End-to-End Recipe Data Analysis

Recipe Image

This project involves performing data analytics on recipe data collected from a popular recipe website. The analysis includes various aspects such as ratings, nutritional values, preparation time, ingredients list, course, cuisine, and category.

You can find all code files for this project on GitHub.

Project Presentation Video

Watch an overview of the complete project in my project presentation video.

Data Collection

I collected comprehensive data on all recipes from the website Skinnytaste. For each recipe, I extracted the following information: recipe ID, name, URL, rating, ingredients list, number of servings, nutritional information, Weight Watchers value, duration, course, cuisine, and categories list. I used Scrapy, a fast and high-level web crawling and web scraping framework, to collect the data. The data was structured using an item schema and cleaned during parsing using Scrapy's ItemLoaders.

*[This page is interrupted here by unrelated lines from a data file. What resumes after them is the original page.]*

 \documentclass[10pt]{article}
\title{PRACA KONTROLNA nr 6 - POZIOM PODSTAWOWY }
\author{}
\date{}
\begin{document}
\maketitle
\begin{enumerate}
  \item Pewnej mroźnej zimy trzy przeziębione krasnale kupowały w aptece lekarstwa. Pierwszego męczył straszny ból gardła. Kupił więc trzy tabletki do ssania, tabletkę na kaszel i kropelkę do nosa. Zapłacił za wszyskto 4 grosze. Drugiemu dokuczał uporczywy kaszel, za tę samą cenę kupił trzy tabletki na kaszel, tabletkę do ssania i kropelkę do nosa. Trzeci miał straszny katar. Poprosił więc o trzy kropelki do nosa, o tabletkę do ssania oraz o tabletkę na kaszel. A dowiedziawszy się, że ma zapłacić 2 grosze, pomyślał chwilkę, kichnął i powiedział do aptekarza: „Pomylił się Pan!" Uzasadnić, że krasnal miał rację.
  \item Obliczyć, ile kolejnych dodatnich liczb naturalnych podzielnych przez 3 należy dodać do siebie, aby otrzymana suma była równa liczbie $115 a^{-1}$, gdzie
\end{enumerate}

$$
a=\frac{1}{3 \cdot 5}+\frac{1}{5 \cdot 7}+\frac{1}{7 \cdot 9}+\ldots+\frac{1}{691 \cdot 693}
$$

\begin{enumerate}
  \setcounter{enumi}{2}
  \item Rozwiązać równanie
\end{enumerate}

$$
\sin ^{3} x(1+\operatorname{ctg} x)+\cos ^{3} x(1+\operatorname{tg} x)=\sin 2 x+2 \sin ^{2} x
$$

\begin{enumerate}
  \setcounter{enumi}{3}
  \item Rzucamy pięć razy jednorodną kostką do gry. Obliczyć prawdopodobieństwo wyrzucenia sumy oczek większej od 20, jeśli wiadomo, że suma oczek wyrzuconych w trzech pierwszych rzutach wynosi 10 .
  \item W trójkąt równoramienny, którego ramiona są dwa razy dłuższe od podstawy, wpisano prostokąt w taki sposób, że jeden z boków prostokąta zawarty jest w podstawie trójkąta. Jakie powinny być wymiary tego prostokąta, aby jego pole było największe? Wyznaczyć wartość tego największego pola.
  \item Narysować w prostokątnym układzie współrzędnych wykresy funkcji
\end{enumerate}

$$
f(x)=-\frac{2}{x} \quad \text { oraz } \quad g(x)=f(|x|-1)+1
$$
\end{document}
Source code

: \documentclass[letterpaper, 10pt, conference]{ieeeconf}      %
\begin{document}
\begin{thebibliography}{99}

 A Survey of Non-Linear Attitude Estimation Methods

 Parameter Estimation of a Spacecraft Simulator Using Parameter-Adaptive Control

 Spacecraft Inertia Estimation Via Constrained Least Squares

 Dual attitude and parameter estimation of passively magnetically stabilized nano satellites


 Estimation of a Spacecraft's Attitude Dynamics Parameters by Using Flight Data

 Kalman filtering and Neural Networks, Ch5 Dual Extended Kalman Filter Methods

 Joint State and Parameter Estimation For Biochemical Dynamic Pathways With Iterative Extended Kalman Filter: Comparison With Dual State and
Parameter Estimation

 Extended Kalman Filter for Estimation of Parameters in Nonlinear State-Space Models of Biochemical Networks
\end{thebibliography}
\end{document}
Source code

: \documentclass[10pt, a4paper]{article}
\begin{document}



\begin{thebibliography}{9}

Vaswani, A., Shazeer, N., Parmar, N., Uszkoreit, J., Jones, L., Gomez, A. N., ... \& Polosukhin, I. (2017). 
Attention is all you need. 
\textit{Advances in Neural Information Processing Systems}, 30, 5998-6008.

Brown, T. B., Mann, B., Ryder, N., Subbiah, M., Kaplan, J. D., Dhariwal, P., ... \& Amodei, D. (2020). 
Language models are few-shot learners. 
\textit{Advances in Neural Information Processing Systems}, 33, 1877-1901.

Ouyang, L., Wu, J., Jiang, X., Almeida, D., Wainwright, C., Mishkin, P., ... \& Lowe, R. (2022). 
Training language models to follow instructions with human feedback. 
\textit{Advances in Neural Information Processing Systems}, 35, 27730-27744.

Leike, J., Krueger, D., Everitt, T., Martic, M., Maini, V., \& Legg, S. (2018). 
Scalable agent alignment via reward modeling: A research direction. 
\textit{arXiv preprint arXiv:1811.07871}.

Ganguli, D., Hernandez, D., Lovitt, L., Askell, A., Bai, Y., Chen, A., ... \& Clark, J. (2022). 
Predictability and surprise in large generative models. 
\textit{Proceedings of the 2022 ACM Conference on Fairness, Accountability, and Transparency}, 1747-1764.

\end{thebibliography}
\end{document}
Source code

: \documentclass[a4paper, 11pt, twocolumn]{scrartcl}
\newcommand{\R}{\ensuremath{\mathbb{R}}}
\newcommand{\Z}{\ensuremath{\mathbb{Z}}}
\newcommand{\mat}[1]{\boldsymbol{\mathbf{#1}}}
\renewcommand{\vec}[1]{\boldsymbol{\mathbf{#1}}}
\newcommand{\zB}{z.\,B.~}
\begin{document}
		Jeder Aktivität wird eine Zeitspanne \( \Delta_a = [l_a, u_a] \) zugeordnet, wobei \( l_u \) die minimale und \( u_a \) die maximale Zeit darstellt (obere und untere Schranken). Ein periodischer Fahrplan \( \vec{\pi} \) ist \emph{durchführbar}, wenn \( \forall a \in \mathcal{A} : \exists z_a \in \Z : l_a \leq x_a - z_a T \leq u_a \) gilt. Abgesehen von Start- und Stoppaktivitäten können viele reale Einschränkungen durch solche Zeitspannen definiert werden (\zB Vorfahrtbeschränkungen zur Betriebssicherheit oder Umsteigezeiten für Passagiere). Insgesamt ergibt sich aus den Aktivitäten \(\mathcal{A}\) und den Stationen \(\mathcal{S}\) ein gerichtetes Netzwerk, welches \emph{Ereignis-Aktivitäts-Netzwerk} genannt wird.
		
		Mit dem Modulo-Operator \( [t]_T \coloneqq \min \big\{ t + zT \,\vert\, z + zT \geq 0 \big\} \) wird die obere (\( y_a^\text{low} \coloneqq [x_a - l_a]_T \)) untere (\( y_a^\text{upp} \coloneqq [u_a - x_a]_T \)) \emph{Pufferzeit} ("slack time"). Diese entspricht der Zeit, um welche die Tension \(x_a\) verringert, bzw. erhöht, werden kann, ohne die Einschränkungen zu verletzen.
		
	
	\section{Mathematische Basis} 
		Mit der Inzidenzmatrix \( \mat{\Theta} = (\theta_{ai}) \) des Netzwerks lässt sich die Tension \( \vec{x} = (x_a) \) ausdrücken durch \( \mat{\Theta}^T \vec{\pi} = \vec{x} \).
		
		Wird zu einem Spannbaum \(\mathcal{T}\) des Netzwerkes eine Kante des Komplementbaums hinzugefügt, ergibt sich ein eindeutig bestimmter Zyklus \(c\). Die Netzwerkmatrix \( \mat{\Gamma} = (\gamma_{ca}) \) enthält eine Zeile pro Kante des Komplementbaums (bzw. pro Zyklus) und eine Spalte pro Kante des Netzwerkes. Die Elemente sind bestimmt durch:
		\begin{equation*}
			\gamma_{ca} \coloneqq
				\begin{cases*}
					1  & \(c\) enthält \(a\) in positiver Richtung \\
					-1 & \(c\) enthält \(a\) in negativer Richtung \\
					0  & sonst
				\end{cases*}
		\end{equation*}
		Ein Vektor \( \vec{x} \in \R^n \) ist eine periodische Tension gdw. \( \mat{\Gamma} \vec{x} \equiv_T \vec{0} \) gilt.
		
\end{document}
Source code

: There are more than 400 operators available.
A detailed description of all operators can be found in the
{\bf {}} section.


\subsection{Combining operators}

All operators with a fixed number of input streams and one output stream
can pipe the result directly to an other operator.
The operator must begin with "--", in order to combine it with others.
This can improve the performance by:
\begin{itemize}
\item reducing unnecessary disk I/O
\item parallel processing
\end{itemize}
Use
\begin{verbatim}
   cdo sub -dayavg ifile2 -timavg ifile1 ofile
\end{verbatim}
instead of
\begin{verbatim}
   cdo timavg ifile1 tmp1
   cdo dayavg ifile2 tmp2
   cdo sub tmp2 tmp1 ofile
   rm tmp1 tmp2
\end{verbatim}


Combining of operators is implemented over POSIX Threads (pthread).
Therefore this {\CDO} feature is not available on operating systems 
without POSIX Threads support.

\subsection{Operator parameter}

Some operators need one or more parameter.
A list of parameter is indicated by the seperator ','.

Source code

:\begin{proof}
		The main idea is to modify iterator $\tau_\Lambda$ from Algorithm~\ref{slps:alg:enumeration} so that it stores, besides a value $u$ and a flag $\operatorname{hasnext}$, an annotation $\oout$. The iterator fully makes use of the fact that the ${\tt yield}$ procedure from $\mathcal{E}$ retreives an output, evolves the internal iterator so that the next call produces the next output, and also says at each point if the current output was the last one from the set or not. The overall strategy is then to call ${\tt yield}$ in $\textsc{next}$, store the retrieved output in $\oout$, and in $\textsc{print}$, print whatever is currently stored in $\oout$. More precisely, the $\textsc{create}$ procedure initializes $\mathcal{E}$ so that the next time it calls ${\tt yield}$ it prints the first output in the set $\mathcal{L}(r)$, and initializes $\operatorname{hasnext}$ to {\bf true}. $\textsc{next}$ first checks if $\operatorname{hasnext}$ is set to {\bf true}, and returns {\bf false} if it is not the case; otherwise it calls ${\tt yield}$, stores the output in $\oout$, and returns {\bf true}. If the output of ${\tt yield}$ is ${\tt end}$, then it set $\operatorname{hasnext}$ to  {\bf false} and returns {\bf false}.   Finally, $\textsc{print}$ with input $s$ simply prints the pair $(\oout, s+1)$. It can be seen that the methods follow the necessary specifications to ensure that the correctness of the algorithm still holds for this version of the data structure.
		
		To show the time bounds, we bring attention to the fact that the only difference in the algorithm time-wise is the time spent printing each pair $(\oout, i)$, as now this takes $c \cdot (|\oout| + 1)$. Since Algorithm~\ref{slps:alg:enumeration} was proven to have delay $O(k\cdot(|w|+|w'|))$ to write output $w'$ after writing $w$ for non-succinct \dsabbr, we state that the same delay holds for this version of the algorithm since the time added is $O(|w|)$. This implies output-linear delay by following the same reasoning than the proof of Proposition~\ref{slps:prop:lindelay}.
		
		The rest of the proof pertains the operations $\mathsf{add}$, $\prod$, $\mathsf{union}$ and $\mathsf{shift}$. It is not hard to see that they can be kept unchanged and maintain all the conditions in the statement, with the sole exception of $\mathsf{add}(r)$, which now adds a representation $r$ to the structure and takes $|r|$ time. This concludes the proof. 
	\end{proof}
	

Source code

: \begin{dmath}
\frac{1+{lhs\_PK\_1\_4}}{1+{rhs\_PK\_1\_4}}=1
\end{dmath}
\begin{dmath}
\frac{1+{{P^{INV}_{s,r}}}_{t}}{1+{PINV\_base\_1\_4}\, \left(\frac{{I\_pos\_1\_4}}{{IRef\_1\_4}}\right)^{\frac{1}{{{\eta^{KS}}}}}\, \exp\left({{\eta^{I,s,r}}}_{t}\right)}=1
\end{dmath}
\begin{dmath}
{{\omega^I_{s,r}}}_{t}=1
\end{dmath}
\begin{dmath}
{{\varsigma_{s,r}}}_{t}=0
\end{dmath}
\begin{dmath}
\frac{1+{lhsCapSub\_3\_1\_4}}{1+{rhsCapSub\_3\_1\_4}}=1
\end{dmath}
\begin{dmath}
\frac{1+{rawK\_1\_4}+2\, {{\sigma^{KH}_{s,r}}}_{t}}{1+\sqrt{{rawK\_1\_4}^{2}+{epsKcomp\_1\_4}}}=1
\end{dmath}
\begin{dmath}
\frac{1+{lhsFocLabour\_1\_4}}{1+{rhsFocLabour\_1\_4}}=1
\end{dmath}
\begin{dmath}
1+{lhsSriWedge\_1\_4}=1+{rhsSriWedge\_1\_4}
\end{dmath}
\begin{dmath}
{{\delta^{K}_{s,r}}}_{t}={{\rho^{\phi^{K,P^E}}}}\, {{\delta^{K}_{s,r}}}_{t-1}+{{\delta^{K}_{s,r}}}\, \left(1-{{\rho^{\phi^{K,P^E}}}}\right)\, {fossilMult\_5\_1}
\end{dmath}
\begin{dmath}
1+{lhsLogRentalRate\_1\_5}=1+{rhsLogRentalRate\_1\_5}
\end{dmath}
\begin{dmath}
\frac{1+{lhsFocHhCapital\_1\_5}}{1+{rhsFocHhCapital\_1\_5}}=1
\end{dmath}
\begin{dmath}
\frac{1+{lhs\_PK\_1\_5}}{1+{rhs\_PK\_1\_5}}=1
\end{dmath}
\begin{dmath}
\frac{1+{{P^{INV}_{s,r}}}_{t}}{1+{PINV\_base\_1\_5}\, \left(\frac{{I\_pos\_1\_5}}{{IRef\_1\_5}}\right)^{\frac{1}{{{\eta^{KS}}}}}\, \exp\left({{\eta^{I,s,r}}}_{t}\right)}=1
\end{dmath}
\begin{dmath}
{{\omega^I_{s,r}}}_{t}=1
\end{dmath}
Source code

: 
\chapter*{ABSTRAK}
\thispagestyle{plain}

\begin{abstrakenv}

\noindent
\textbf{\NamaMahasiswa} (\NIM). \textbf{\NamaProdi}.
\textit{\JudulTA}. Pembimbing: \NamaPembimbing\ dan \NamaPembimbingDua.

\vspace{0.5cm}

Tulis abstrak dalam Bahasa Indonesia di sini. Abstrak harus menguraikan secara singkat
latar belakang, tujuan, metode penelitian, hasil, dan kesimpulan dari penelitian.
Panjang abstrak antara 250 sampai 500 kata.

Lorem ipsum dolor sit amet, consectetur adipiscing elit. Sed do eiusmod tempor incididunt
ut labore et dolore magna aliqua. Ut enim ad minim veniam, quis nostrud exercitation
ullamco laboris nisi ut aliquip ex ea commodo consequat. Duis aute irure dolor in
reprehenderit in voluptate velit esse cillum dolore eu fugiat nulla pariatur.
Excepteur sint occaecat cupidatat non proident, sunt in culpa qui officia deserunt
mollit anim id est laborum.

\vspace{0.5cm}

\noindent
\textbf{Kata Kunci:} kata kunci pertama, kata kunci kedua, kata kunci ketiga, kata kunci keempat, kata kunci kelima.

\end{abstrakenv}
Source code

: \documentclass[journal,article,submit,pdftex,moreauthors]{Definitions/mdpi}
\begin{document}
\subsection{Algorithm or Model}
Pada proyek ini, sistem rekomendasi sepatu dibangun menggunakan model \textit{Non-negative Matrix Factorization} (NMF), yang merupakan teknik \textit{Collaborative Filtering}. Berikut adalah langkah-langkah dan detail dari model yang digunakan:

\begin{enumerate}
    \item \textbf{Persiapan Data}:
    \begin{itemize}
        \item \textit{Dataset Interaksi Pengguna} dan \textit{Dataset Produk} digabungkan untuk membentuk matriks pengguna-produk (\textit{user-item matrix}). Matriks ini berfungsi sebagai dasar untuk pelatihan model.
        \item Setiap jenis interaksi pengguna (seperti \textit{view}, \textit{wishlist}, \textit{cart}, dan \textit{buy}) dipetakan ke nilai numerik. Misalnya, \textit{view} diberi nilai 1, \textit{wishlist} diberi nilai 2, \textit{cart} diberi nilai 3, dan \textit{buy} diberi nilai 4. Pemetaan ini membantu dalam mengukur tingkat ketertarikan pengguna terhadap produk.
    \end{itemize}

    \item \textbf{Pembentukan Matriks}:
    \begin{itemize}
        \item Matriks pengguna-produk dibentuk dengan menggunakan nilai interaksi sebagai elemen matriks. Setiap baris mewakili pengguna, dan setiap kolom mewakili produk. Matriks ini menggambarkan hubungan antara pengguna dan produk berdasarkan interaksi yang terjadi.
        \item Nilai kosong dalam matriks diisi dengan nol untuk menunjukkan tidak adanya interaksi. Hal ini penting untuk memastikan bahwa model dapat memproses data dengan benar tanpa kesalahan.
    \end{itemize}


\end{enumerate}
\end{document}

You can find the scraped data files for this project on GitHub.

Data Cleaning and Processing

The raw dataset required extensive cleaning:

  • Split the 'rating' column into 'rating value' and 'votes number'
  • Created individual columns for each nutrition type from the 'nutrition_info' column
  • Split the 'duration' column into separate columns for each duration type
  • Used the 'ingredient parser' Python package for parsing ingredient names from ingredient sentences
  • Cleaned the 'course', 'cuisine', and 'categories' columns

Data Modeling

Separate dataframes were created for unique lists of ingredients, courses, cuisines, and categories, and saved as CSV files. Data files were also created for relational mapping to link recipes with their respective ingredients, courses, cuisines, and categories.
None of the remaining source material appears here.